Closed spiffxp closed 3 years ago
/assign @BenTheElder /sig testing /priority important-soon We should survey soon and evaluate priority based on that.
/area images /area jobs for changing jobs /area prow for the idea of a pull-through cache
If all the images used are here
There are only 8 images, it seems easy to move them to gcr.io
configs[BusyBox] = Config{dockerLibraryRegistry, "busybox", "1.29"}
configs[GlusterDynamicProvisioner] = Config{dockerGluster, "glusterdynamic-provisioner", "v1.0"}
configs[Httpd] = Config{dockerLibraryRegistry, "httpd", "2.4.38-alpine"}
configs[HttpdNew] = Config{dockerLibraryRegistry, "httpd", "2.4.39-alpine"}
configs[Nginx] = Config{dockerLibraryRegistry, "nginx", "1.14-alpine"}
configs[NginxNew] = Config{dockerLibraryRegistry, "nginx", "1.15-alpine"}
configs[Perl] = Config{dockerLibraryRegistry, "perl", "5.26"}
configs[Redis] = Config{dockerLibraryRegistry, "redis", "5.0.5-alpine"}
@aojea yeah we should probably start there, and mirror these images used as part of e2e tests into k8s.gcr.io (FYI @dims @thockin). I would probably put them in the same repo we're putting other e2e test images
I took a swag at images pulled by kublets during a run of https://testgrid.k8s.io/sig-release-master-blocking#gce-cos-master-default. It's shell, and I haven't verified whether the specific log line(s) this pulls out represent dockerhub's definition of a pull, or whether it's just the first "real" pull that counts.

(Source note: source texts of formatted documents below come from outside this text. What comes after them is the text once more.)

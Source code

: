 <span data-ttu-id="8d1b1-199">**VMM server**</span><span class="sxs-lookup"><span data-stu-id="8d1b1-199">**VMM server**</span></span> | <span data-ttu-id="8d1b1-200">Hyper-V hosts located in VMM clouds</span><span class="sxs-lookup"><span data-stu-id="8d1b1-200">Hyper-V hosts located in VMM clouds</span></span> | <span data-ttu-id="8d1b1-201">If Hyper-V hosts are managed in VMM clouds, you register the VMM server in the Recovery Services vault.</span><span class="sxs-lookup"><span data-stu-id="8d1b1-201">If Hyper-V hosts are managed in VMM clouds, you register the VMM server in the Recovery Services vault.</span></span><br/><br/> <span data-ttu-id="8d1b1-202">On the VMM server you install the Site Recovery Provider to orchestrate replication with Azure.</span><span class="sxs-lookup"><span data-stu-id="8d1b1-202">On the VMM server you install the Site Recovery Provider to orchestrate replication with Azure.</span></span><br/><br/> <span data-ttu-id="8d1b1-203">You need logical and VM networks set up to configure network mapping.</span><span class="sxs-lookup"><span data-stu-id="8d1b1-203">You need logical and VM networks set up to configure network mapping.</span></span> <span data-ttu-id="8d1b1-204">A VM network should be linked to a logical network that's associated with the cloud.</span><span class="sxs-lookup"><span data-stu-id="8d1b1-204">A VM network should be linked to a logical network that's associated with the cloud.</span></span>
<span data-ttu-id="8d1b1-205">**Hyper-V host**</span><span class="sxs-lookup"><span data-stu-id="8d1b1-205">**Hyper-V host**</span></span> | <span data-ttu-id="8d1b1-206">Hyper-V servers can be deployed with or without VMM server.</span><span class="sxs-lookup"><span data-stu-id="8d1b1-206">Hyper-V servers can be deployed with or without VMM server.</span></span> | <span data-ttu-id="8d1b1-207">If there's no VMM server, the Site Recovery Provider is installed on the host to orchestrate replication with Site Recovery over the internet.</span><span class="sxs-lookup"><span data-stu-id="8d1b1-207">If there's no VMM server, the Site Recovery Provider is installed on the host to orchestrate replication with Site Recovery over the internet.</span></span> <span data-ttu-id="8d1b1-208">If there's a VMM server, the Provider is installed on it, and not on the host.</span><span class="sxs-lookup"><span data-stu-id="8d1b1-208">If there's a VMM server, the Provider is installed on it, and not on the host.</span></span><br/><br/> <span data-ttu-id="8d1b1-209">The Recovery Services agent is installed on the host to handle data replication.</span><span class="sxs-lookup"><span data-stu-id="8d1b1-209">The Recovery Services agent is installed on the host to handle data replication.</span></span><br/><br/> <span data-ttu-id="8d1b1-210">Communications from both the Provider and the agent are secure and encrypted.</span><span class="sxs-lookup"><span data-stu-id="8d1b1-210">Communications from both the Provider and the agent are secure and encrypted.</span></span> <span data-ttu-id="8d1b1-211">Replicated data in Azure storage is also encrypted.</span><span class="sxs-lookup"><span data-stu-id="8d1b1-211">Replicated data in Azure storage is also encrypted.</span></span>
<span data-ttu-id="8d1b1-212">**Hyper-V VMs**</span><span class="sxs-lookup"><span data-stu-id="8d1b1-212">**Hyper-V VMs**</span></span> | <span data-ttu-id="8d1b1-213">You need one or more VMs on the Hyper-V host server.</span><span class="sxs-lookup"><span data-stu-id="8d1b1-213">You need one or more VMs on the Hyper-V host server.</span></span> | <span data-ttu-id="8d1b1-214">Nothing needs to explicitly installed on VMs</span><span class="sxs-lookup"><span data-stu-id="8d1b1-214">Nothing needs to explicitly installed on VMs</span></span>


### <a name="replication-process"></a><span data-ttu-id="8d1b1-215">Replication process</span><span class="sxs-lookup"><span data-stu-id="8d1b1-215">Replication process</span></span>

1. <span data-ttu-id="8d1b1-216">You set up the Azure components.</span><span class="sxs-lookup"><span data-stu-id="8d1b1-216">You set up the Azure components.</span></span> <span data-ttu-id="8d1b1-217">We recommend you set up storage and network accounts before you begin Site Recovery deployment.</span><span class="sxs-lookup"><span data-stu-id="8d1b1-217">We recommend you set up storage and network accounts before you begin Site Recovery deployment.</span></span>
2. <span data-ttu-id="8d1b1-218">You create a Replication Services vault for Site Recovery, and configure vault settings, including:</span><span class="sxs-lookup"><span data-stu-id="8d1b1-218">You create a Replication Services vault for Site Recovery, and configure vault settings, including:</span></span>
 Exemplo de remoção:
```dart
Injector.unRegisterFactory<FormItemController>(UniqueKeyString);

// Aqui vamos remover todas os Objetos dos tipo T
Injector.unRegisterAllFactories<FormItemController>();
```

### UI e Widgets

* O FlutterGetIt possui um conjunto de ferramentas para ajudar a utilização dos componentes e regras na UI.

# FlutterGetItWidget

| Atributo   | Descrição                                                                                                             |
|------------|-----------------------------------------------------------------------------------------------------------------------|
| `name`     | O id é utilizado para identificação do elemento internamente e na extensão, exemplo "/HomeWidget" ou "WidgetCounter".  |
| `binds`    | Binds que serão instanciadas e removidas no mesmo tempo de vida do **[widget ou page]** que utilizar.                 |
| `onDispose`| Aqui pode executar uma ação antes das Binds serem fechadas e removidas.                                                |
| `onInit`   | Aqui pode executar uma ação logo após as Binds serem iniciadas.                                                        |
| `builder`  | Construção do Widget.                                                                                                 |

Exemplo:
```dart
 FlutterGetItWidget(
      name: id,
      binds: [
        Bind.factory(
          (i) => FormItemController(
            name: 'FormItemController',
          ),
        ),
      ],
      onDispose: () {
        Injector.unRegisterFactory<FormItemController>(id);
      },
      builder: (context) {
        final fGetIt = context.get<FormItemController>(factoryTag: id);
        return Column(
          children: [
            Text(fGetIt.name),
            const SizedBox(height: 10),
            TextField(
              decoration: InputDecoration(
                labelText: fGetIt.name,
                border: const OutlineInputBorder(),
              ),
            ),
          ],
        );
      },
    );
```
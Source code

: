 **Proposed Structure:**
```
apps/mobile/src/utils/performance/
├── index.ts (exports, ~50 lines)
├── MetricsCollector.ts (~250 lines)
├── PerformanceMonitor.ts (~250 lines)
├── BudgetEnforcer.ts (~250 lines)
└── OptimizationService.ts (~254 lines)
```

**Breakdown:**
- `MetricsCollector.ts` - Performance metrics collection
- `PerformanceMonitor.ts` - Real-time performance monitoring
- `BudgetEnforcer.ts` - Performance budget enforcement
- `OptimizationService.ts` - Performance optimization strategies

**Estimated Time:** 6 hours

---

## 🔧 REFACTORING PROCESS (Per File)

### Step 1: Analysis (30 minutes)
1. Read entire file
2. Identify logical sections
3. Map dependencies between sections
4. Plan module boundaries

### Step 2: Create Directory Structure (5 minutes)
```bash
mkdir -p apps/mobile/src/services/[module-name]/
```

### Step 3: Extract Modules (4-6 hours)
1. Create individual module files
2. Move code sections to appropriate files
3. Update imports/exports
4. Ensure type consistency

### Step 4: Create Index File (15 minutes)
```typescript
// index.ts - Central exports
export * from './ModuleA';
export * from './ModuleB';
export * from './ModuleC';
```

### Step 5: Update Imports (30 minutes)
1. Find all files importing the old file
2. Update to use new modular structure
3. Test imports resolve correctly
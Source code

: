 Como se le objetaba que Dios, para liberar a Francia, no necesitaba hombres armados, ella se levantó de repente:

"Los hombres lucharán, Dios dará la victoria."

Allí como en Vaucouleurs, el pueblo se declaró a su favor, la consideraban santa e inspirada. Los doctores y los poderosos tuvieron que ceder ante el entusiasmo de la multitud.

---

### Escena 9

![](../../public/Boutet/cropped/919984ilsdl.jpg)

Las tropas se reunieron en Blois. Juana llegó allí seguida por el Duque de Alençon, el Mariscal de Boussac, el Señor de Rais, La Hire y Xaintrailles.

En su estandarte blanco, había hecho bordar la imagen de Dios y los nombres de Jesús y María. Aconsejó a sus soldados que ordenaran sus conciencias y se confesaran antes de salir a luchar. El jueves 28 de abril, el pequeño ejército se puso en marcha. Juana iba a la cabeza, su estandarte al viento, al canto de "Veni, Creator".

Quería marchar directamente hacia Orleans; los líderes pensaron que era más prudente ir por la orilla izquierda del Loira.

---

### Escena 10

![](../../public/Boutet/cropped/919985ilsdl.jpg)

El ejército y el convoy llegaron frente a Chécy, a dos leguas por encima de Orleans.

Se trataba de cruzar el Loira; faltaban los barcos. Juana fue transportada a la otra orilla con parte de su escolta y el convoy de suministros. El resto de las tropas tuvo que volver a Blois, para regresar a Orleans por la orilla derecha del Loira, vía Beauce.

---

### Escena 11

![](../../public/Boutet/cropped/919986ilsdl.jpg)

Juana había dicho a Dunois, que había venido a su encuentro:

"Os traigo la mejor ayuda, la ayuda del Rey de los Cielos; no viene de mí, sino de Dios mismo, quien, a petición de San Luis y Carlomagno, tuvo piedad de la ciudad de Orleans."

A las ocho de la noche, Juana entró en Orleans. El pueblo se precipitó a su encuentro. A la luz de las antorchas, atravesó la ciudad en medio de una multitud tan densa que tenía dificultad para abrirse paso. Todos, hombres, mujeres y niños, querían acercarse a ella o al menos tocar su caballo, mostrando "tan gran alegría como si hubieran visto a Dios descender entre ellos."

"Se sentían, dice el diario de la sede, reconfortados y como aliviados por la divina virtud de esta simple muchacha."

$ gsutil cp -r gs://kubernetes-jenkins/logs/ci-kubernetes-e2e-gci-gce/1313838937554292736/artifacts e2e-gce-default
$ ag pulled | sed -e 's/.*message=.*image \\"\([^ ]*\)\\".*/\1/' | grep -v 'rejected\|recycler' | sort | uniq -c | sort -rg | grep -v gcr.io
488 docker.io/library/busybox:1.29
143 docker.io/library/httpd:2.4.38-alpine
69 docker.io/library/nginx:1.14-alpine
16 docker.io/library/httpd:2.4.39-alpine
1 docker.io/gluster/glusterdynamic-provisioner:v1.0
Here's what kubelet pulls for each node in the k8s-infra-prow-build cluster.
$ gcloud logging read
'resource.type="k8s_pod" jsonPayload.message=~"Successfully pulled image"'
--project=k8s-infra-prow-build \
--freshness=7d \
--format="value(jsonPayload.message)" \
| tee k8s-infra-prow-build-node-pulls.txt
$ <k8s-infra-prow-build-node-pulls.txt grep -v gcr.io | cut -d\ -f4 | sort -rg | uniq -c
2094 "alpine:3.6" # averages to 74.7 per 6h
This doesn't catch pulls that are done as part of jobs that run on nodes, still looking...
Looks like we could stand to mirror golang, node, python and alpine too.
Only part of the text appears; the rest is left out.